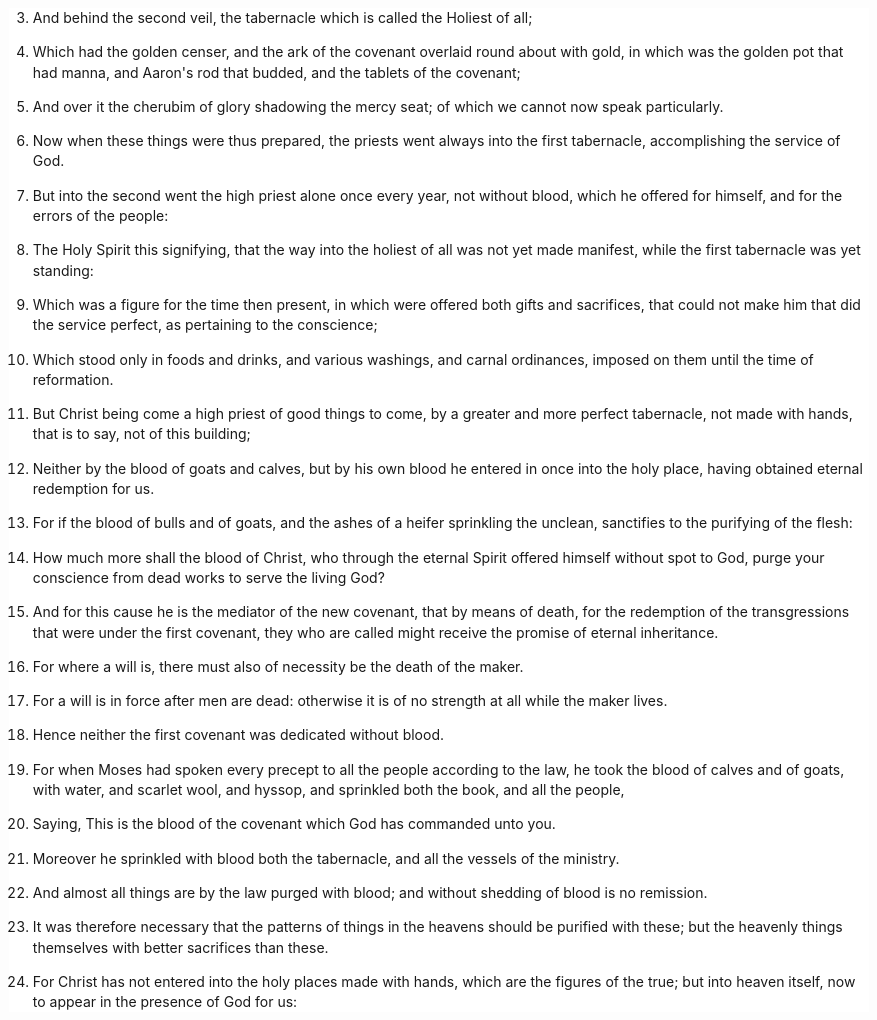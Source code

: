 3. And behind the second veil, the tabernacle which is called the Holiest of all;

4. Which had the golden censer, and the ark of the covenant overlaid round about with gold, in which was the golden pot that had manna, and Aaron's rod that budded, and the tablets of the covenant;

5. And over it the cherubim of glory shadowing the mercy seat; of which we cannot now speak particularly.

6. Now when these things were thus prepared, the priests went always into the first tabernacle, accomplishing the service of God.

7. But into the second went the high priest alone once every year, not without blood, which he offered for himself, and for the errors of the people:

8. The Holy Spirit this signifying, that the way into the holiest of all was not yet made manifest, while the first tabernacle was yet standing:

9. Which was a figure for the time then present, in which were offered both gifts and sacrifices, that could not make him that did the service perfect, as pertaining to the conscience;

10. Which stood only in foods and drinks, and various washings, and carnal ordinances, imposed on them until the time of reformation.

11. But Christ being come a high priest of good things to come, by a greater and more perfect tabernacle, not made with hands, that is to say, not of this building;

12. Neither by the blood of goats and calves, but by his own blood he entered in once into the holy place, having obtained eternal redemption for us.

13. For if the blood of bulls and of goats, and the ashes of a heifer sprinkling the unclean, sanctifies to the purifying of the flesh:

14. How much more shall the blood of Christ, who through the eternal Spirit offered himself without spot to God, purge your conscience from dead works to serve the living God?

15. And for this cause he is the mediator of the new covenant, that by means of death, for the redemption of the transgressions that were under the first covenant, they who are called might receive the promise of eternal inheritance.

16. For where a will is, there must also of necessity be the death of the maker.

17. For a will is in force after men are dead: otherwise it is of no strength at all while the maker lives.

18. Hence neither the first covenant was dedicated without blood.

19. For when Moses had spoken every precept to all the people according to the law, he took the blood of calves and of goats, with water, and scarlet wool, and hyssop, and sprinkled both the book, and all the people,

20. Saying, This is the blood of the covenant which God has commanded unto you.

21. Moreover he sprinkled with blood both the tabernacle, and all the vessels of the ministry.

22. And almost all things are by the law purged with blood; and without shedding of blood is no remission.

23. It was therefore necessary that the patterns of things in the heavens should be purified with these; but the heavenly things themselves with better sacrifices than these.

24. For Christ has not entered into the holy places made with hands, which are the figures of the true; but into heaven itself, now to appear in the presence of God for us:
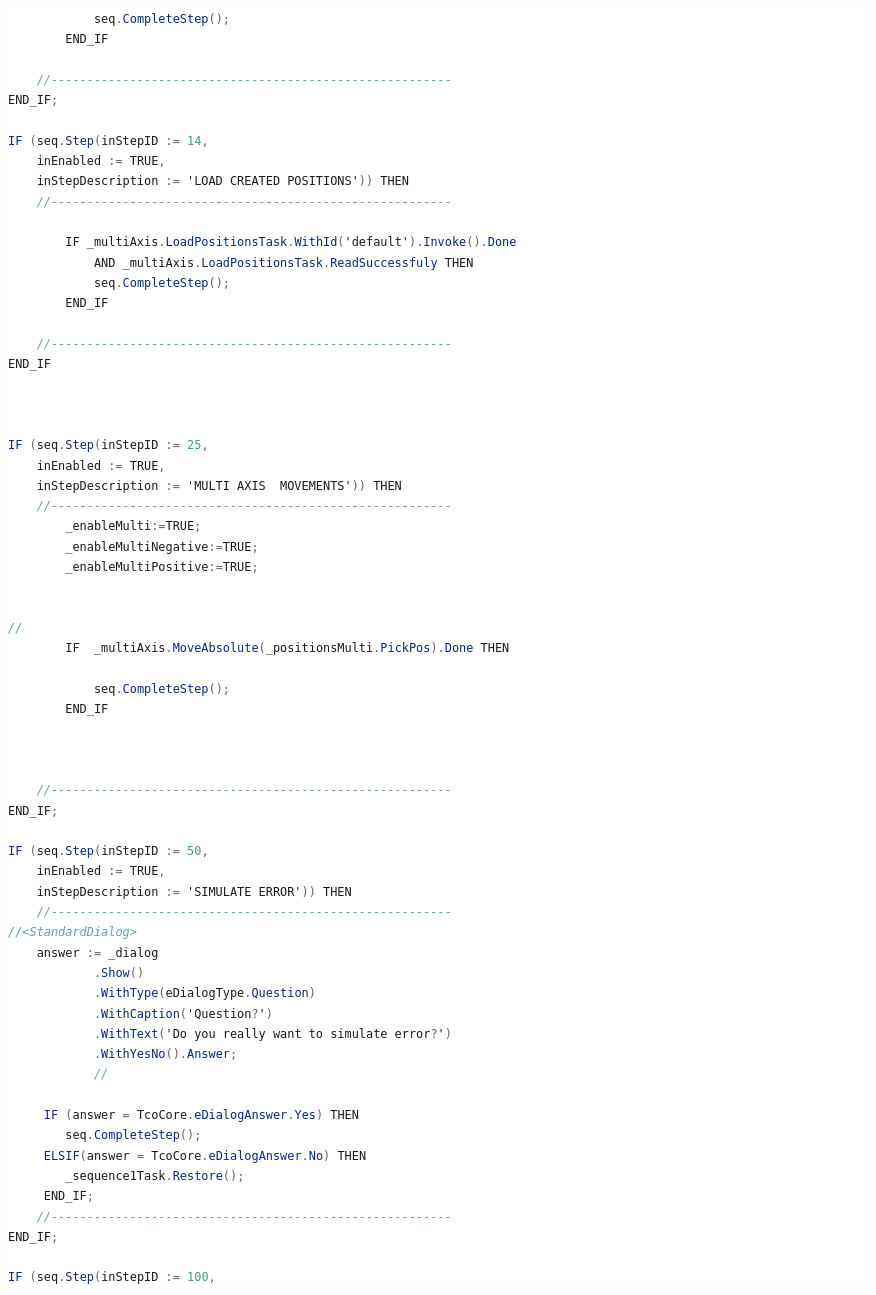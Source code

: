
 ```csharp
			seq.CompleteStep();
		END_IF
		
    //--------------------------------------------------------			
END_IF;

IF (seq.Step(inStepID := 14,
    inEnabled := TRUE,
    inStepDescription := 'LOAD CREATED POSITIONS')) THEN
    //--------------------------------------------------------   
	
	 	IF _multiAxis.LoadPositionsTask.WithId('default').Invoke().Done 
			AND	_multiAxis.LoadPositionsTask.ReadSuccessfuly THEN
			seq.CompleteStep();
		END_IF
		
    //--------------------------------------------------------			
END_IF



IF (seq.Step(inStepID := 25,
    inEnabled := TRUE,
    inStepDescription := 'MULTI AXIS  MOVEMENTS')) THEN
    //--------------------------------------------------------    
	 	_enableMulti:=TRUE;
		_enableMultiNegative:=TRUE;
		_enableMultiPositive:=TRUE;
		

//
		IF  _multiAxis.MoveAbsolute(_positionsMulti.PickPos).Done THEN
			
			seq.CompleteStep();
		END_IF
		
		
		
    //--------------------------------------------------------			
END_IF;

IF (seq.Step(inStepID := 50,
    inEnabled := TRUE,
    inStepDescription := 'SIMULATE ERROR')) THEN
    //--------------------------------------------------------
//<StandardDialog>	
	answer := _dialog			
			.Show()	
			.WithType(eDialogType.Question)				
			.WithCaption('Question?')
			.WithText('Do you really want to simulate error?')			
			.WithYesNo().Answer;
			//
			
	 IF (answer = TcoCore.eDialogAnswer.Yes) THEN    	 	
		seq.CompleteStep();
	 ELSIF(answer = TcoCore.eDialogAnswer.No) THEN
		_sequence1Task.Restore();
	 END_IF;	
    //--------------------------------------------------------			
END_IF;

IF (seq.Step(inStepID := 100,
```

• WHAT YOU WILL DO: In your copy of the listing, please omit the pictures and keep every word exact.

• SOLUTION TO THIS PROBLEM:
Source code

: 3. And behind the second veil, the tabernacle which is called the Holiest of all;

4. Which had the golden censer, and the ark of the covenant overlaid round about with gold, in which was the golden pot that had manna, and Aaron's rod that budded, and the tablets of the covenant;

5. And over it the cherubim of glory shadowing the mercy seat; of which we cannot now speak particularly.

6. Now when these things were thus prepared, the priests went always into the first tabernacle, accomplishing the service of God.

7. But into the second went the high priest alone once every year, not without blood, which he offered for himself, and for the errors of the people:

8. The Holy Spirit this signifying, that the way into the holiest of all was not yet made manifest, while the first tabernacle was yet standing:

9. Which was a figure for the time then present, in which were offered both gifts and sacrifices, that could not make him that did the service perfect, as pertaining to the conscience;

10. Which stood only in foods and drinks, and various washings, and carnal ordinances, imposed on them until the time of reformation.

11. But Christ being come a high priest of good things to come, by a greater and more perfect tabernacle, not made with hands, that is to say, not of this building;

12. Neither by the blood of goats and calves, but by his own blood he entered in once into the holy place, having obtained eternal redemption for us.

13. For if the blood of bulls and of goats, and the ashes of a heifer sprinkling the unclean, sanctifies to the purifying of the flesh:

14. How much more shall the blood of Christ, who through the eternal Spirit offered himself without spot to God, purge your conscience from dead works to serve the living God?

15. And for this cause he is the mediator of the new covenant, that by means of death, for the redemption of the transgressions that were under the first covenant, they who are called might receive the promise of eternal inheritance.

16. For where a will is, there must also of necessity be the death of the maker.

17. For a will is in force after men are dead: otherwise it is of no strength at all while the maker lives.

18. Hence neither the first covenant was dedicated without blood.

19. For when Moses had spoken every precept to all the people according to the law, he took the blood of calves and of goats, with water, and scarlet wool, and hyssop, and sprinkled both the book, and all the people,

20. Saying, This is the blood of the covenant which God has commanded unto you.

21. Moreover he sprinkled with blood both the tabernacle, and all the vessels of the ministry.

22. And almost all things are by the law purged with blood; and without shedding of blood is no remission.

23. It was therefore necessary that the patterns of things in the heavens should be purified with these; but the heavenly things themselves with better sacrifices than these.

24. For Christ has not entered into the holy places made with hands, which are the figures of the true; but into heaven itself, now to appear in the presence of God for us:
Source code

:
 ```csharp
			seq.CompleteStep();
		END_IF
		
    //--------------------------------------------------------			
END_IF;

IF (seq.Step(inStepID := 14,
    inEnabled := TRUE,
    inStepDescription := 'LOAD CREATED POSITIONS')) THEN
    //--------------------------------------------------------   
	
	 	IF _multiAxis.LoadPositionsTask.WithId('default').Invoke().Done 
			AND	_multiAxis.LoadPositionsTask.ReadSuccessfuly THEN
			seq.CompleteStep();
		END_IF
		
    //--------------------------------------------------------			
END_IF



IF (seq.Step(inStepID := 25,
    inEnabled := TRUE,
    inStepDescription := 'MULTI AXIS  MOVEMENTS')) THEN
    //--------------------------------------------------------    
	 	_enableMulti:=TRUE;
		_enableMultiNegative:=TRUE;
		_enableMultiPositive:=TRUE;
		

//
		IF  _multiAxis.MoveAbsolute(_positionsMulti.PickPos).Done THEN
			
			seq.CompleteStep();
		END_IF
		
		
		
    //--------------------------------------------------------			
END_IF;

IF (seq.Step(inStepID := 50,
    inEnabled := TRUE,
    inStepDescription := 'SIMULATE ERROR')) THEN
    //--------------------------------------------------------
//<StandardDialog>	
	answer := _dialog			
			.Show()	
			.WithType(eDialogType.Question)				
			.WithCaption('Question?')
			.WithText('Do you really want to simulate error?')			
			.WithYesNo().Answer;
			//
			
	 IF (answer = TcoCore.eDialogAnswer.Yes) THEN    	 	
		seq.CompleteStep();
	 ELSIF(answer = TcoCore.eDialogAnswer.No) THEN
		_sequence1Task.Restore();
	 END_IF;	
    //--------------------------------------------------------			
END_IF;

IF (seq.Step(inStepID := 100,
```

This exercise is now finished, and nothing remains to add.